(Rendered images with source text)
= = = = =

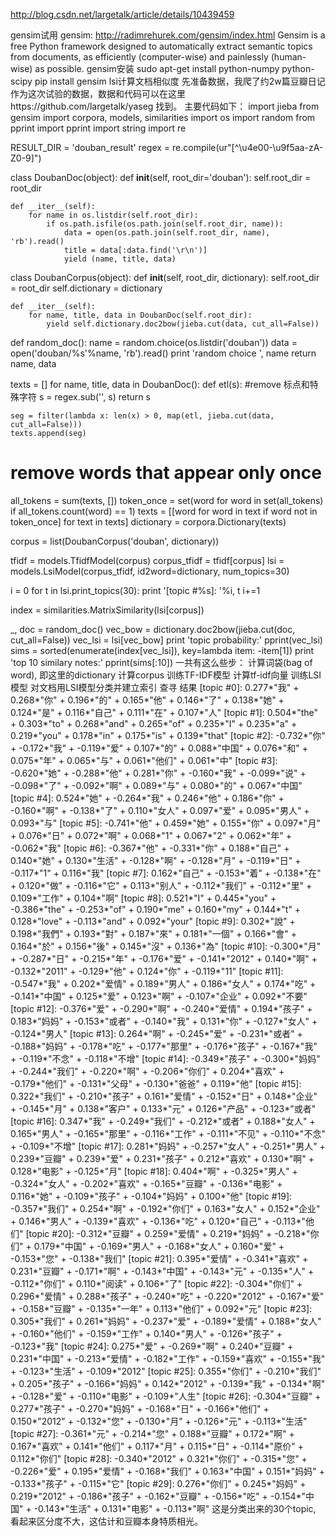http://blog.csdn.net/largetalk/article/details/10439459

gensim试用
gensim: http://radimrehurek.com/gensim/index.html
Gensim is a free Python framework designed to automatically extract semantic topics from documents, as efficiently (computer-wise) and painlessly (human-wise) as possible.
gensim安装
sudo apt-get install python-numpy python-scipy
pip install gensim
lsi计算文档相似度
先准备数据，我爬了约2w篇豆瓣日记作为这次试验的数据，数据和代码可以在这里https://github.com/largetalk/yaseg 找到。
主要代码如下：
import jieba
from gensim import corpora, models, similarities
import os
import random
from pprint import pprint
import string
import re

RESULT_DIR = 'douban_result'
regex = re.compile(ur"[^\u4e00-\u9f5aa-zA-Z0-9]")

class DoubanDoc(object):
    def __init__(self, root_dir='douban'):
        self.root_dir = root_dir

    def __iter__(self):
        for name in os.listdir(self.root_dir):
            if os.path.isfile(os.path.join(self.root_dir, name)):
                data = open(os.path.join(self.root_dir, name), 'rb').read()
                title = data[:data.find('\r\n')]
                yield (name, title, data)


class DoubanCorpus(object):
    def __init__(self, root_dir, dictionary):
        self.root_dir = root_dir
        self.dictionary = dictionary

    def __iter__(self):
        for name, title, data in DoubanDoc(self.root_dir):
            yield self.dictionary.doc2bow(jieba.cut(data, cut_all=False))

def random_doc():
    name = random.choice(os.listdir('douban'))
    data = open('douban/%s'%name, 'rb').read()
    print 'random choice ', name
    return name, data

texts = []
for name, title, data in DoubanDoc():
    def etl(s): #remove 标点和特殊字符
        s = regex.sub('', s)
        return s

    seg = filter(lambda x: len(x) > 0, map(etl, jieba.cut(data, cut_all=False)))
    texts.append(seg)

# remove words that appear only once
all_tokens = sum(texts, [])
token_once = set(word for word in set(all_tokens) if all_tokens.count(word) == 1)
texts = [[word for word in text if word not in token_once] for text in texts]
dictionary = corpora.Dictionary(texts)

corpus = list(DoubanCorpus('douban', dictionary))

tfidf = models.TfidfModel(corpus)
corpus_tfidf = tfidf[corpus]
lsi = models.LsiModel(corpus_tfidf, id2word=dictionary, num_topics=30)

i = 0
for t in lsi.print_topics(30):
    print '[topic #%s]: '%i, t
    i+=1

index = similarities.MatrixSimilarity(lsi[corpus])

_, doc = random_doc()
vec_bow = dictionary.doc2bow(jieba.cut(doc, cut_all=False))
vec_lsi = lsi[vec_bow]
print 'topic probability:'
pprint(vec_lsi)
sims = sorted(enumerate(index[vec_lsi]), key=lambda item: -item[1])
print 'top 10 similary notes:'
pprint(sims[:10])
一共有这么些步：
计算词袋(bag of word), 即这里的dictionary
计算corpus
训练TF-IDF模型
计算tf-idf向量
训练LSI模型
对文档用LSI模型分类并建立索引
查寻
结果
[topic #0]:  0.277*"我" + 0.268*"你" + 0.196*"的" + 0.165*"他" + 0.146*"了" + 0.138*"她" + 0.124*"是" + 0.116*"自己" + 0.111*"在" + 0.107*"人"
[topic #1]:  0.504*"the" + 0.303*"to" + 0.268*"and" + 0.265*"of" + 0.235*"I" + 0.235*"a" + 0.219*"you" + 0.178*"in" + 0.175*"is" + 0.139*"that"
[topic #2]:  -0.732*"你" + -0.172*"我" + -0.119*"爱" + 0.107*"的" + 0.088*"中国" + 0.076*"和" + 0.075*"年" + 0.065*"与" + 0.061*"他们" + 0.061*"中"
[topic #3]:  -0.620*"她" + -0.288*"他" + 0.281*"你" + -0.160*"我" + -0.099*"说" + -0.098*"了" + -0.092*"啊" + 0.089*"与" + 0.080*"的" + 0.067*"中国"
[topic #4]:  0.524*"她" + -0.264*"我" + 0.246*"他" + 0.186*"你" + -0.160*"啊" + -0.138*"了" + 0.110*"女人" + 0.097*"爱" + 0.095*"男人" + 0.093*"与"
[topic #5]:  -0.741*"他" + 0.459*"她" + 0.155*"你" + 0.097*"月" + 0.076*"日" + 0.072*"啊" + 0.068*"1" + 0.067*"2" + 0.062*"年" + -0.062*"我"
[topic #6]:  -0.367*"他" + -0.331*"你" + 0.188*"自己" + 0.140*"她" + 0.130*"生活" + -0.128*"啊" + -0.128*"月" + -0.119*"日" + -0.117*"1" + 0.116*"我"
[topic #7]:  0.162*"自己" + -0.153*"着" + -0.138*"在" + 0.120*"做" + -0.116*"它" + 0.113*"别人" + -0.112*"我们" + -0.112*"里" + 0.109*"工作" + 0.104*"啊"
[topic #8]:  0.521*"I" + 0.445*"you" + -0.386*"the" + -0.253*"of" + 0.190*"me" + 0.160*"my" + 0.144*"t" + 0.128*"love" + -0.113*"and" + 0.092*"your"
[topic #9]:  0.302*"說" + 0.198*"我們" + 0.193*"對" + 0.187*"來" + 0.181*"一個" + 0.166*"會" + 0.164*"於" + 0.156*"後" + 0.145*"沒" + 0.136*"為"
[topic #10]:  -0.300*"月" + -0.287*"日" + -0.215*"年" + -0.176*"爱" + -0.141*"2012" + 0.140*"啊" + -0.132*"2011" + -0.129*"他" + 0.124*"你" + -0.119*"11"
[topic #11]:  -0.547*"我" + 0.202*"爱情" + 0.189*"男人" + 0.186*"女人" + 0.174*"吃" + -0.141*"中国" + 0.125*"爱" + 0.123*"啊" + -0.107*"企业" + 0.092*"不要"
[topic #12]:  -0.376*"爱" + -0.290*"啊" + -0.240*"爱情" + 0.194*"孩子" + 0.183*"妈妈" + -0.153*"或者" + -0.140*"我" + 0.131*"你" + -0.127*"女人" + -0.124*"男人"
[topic #13]:  0.264*"啊" + -0.245*"爱" + -0.231*"或者" + -0.188*"妈妈" + -0.178*"吃" + -0.177*"那里" + -0.176*"孩子" + -0.167*"我" + -0.119*"不念" + -0.118*"不增"
[topic #14]:  -0.349*"孩子" + -0.300*"妈妈" + -0.244*"我们" + -0.220*"啊" + -0.206*"你们" + 0.204*"喜欢" + -0.179*"他们" + -0.131*"父母" + -0.130*"爸爸" + 0.119*"他"
[topic #15]:  0.322*"我们" + -0.210*"孩子" + 0.161*"爱情" + -0.152*"日" + 0.148*"企业" + -0.145*"月" + 0.138*"客户" + 0.133*"元" + 0.126*"产品" + -0.123*"或者"
[topic #16]:  0.347*"我" + -0.249*"我们" + -0.212*"或者" + 0.188*"女人" + 0.165*"男人" + -0.165*"那里" + -0.116*"工作" + -0.111*"不见" + -0.110*"不念" + -0.109*"不增"
[topic #17]:  0.281*"妈妈" + -0.257*"女人" + -0.251*"男人" + 0.239*"豆瓣" + 0.239*"爱" + 0.231*"孩子" + 0.212*"喜欢" + 0.130*"啊" + 0.128*"电影" + -0.125*"月"
[topic #18]:  0.404*"啊" + -0.325*"男人" + -0.324*"女人" + -0.202*"喜欢" + -0.165*"豆瓣" + -0.136*"电影" + 0.116*"她" + -0.109*"孩子" + -0.104*"妈妈" + 0.100*"他"
[topic #19]:  -0.357*"我们" + 0.254*"啊" + -0.192*"你们" + 0.163*"女人" + 0.152*"企业" + 0.146*"男人" + -0.139*"喜欢" + -0.136*"吃" + 0.120*"自己" + -0.113*"他们"
[topic #20]:  -0.312*"豆瓣" + 0.259*"爱情" + 0.219*"妈妈" + -0.218*"你们" + 0.179*"中国" + -0.169*"男人" + -0.168*"女人" + 0.160*"爱" + -0.153*"您" + -0.138*"我们"
[topic #21]:  0.395*"爱情" + -0.341*"喜欢" + 0.231*"豆瓣" + -0.171*"啊" + -0.143*"中国" + -0.143*"元" + -0.135*"人" + -0.112*"你们" + 0.110*"阅读" + 0.106*"了"
[topic #22]:  -0.304*"你们" + 0.296*"爱情" + 0.288*"孩子" + -0.240*"吃" + -0.220*"2012" + -0.167*"爱" + -0.158*"豆瓣" + -0.135*"一年" + 0.113*"他们" + 0.092*"元"
[topic #23]:  0.305*"我们" + 0.261*"妈妈" + -0.237*"爱" + -0.189*"爱情" + 0.188*"女人" + -0.160*"他们" + -0.159*"工作" + 0.140*"男人" + -0.126*"孩子" + -0.123*"我"
[topic #24]:  0.275*"爱" + -0.269*"啊" + 0.240*"豆瓣" + 0.231*"中国" + -0.213*"爱情" + -0.182*"工作" + -0.159*"喜欢" + -0.155*"我" + -0.123*"生活" + -0.109*"2012"
[topic #25]:  0.355*"你们" + -0.210*"我们" + 0.205*"孩子" + -0.166*"妈妈" + 0.142*"2012" + -0.139*"我" + -0.134*"啊" + -0.128*"爱" + -0.110*"电影" + -0.109*"人生"
[topic #26]:  -0.304*"豆瓣" + 0.277*"孩子" + -0.270*"妈妈" + -0.168*"日" + -0.166*"他们" + 0.150*"2012" + -0.132*"您" + -0.130*"月" + -0.126*"元" + -0.113*"生活"
[topic #27]:  -0.361*"元" + -0.214*"您" + 0.188*"豆瓣" + 0.172*"啊" + 0.167*"喜欢" + 0.141*"他们" + 0.117*"月" + 0.115*"日" + -0.114*"原价" + 0.112*"你们"
[topic #28]:  -0.340*"2012" + 0.321*"你们" + -0.315*"您" + -0.226*"爱" + 0.195*"爱情" + -0.168*"我们" + 0.163*"中国" + 0.151*"妈妈" + -0.133*"孩子" + -0.115*"它"
[topic #29]:  0.276*"你们" + 0.245*"妈妈" + 0.219*"2012" + -0.186*"孩子" + -0.162*"豆瓣" + -0.156*"吃" + -0.154*"中国" + -0.143*"生活" + 0.131*"电影" + -0.113*"啊"
这是分类出来的30个topic, 看起来区分度不大，这估计和豆瓣本身特质相光。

= = = = =

> [What to do]: Search the records above for "index" and copy every line that has it.

> [Answer to the exercise]:
gensim: http://radimrehurek.com/gensim/index.html
index = similarities.MatrixSimilarity(lsi[corpus])
sims = sorted(enumerate(index[vec_lsi]), key=lambda item: -item[1])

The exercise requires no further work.